Exercise goal — A line belongs in the answer only if it contains the word "FileCopyrightText"; copy every such line from the listing below.

[[ Input for this task open ]]

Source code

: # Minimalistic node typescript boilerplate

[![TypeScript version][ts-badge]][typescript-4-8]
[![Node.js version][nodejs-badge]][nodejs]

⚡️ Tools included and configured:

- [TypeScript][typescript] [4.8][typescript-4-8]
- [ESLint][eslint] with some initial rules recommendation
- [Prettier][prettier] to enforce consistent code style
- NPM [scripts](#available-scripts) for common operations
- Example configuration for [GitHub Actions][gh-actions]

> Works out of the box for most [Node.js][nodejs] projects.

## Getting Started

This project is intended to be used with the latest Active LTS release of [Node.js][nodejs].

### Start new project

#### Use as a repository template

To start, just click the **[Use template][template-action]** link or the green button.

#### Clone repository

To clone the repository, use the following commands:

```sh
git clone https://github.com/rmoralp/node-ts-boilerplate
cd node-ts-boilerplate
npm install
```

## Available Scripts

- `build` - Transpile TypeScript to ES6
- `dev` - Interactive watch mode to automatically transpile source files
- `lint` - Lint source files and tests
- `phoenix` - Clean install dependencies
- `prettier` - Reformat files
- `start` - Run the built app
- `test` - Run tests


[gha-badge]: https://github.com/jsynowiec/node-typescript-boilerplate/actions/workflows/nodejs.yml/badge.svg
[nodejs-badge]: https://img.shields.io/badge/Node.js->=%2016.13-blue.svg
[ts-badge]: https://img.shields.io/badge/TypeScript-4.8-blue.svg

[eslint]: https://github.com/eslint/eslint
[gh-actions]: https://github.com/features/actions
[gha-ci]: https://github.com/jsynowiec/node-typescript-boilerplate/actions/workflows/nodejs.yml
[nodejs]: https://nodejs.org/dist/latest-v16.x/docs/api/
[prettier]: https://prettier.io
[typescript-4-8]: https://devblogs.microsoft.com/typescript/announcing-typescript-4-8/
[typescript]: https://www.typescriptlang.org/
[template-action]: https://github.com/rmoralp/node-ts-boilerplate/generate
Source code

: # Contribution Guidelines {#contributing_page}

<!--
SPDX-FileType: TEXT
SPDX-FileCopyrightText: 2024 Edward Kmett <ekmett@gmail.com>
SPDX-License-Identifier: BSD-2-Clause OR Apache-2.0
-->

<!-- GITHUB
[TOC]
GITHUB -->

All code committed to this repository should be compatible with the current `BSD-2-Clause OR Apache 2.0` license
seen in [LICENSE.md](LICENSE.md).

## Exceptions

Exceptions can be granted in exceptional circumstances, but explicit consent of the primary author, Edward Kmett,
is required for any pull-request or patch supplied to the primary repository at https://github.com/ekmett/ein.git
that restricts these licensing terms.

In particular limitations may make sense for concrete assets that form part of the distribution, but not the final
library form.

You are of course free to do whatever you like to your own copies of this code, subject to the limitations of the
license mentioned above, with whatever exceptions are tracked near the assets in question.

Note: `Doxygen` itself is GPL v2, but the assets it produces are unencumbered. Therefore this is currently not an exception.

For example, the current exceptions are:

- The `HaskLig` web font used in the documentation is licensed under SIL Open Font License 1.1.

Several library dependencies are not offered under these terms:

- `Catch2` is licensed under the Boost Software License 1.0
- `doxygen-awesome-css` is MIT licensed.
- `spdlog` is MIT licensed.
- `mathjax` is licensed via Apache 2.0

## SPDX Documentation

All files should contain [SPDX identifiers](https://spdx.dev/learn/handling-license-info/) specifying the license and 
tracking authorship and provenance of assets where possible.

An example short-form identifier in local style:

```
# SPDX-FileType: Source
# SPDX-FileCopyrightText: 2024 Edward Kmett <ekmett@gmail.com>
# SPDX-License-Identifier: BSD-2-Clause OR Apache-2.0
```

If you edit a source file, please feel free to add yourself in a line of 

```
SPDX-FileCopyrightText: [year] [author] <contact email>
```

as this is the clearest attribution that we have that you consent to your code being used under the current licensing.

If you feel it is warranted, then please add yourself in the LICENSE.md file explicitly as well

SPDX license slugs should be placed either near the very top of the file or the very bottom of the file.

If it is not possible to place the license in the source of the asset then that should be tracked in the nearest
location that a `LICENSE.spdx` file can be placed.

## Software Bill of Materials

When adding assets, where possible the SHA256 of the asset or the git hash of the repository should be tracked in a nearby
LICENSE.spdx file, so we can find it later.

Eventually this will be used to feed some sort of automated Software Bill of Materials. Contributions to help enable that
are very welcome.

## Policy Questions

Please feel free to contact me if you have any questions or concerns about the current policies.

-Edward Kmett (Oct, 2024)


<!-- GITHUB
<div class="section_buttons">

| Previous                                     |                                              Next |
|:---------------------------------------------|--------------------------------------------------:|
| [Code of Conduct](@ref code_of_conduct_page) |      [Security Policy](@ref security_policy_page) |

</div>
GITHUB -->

[[ Input for this task closed ]]

Response —
SPDX-FileCopyrightText: 2024 Edward Kmett <ekmett@gmail.com>
# SPDX-FileCopyrightText: 2024 Edward Kmett <ekmett@gmail.com>
SPDX-FileCopyrightText: [year] [author] <contact email>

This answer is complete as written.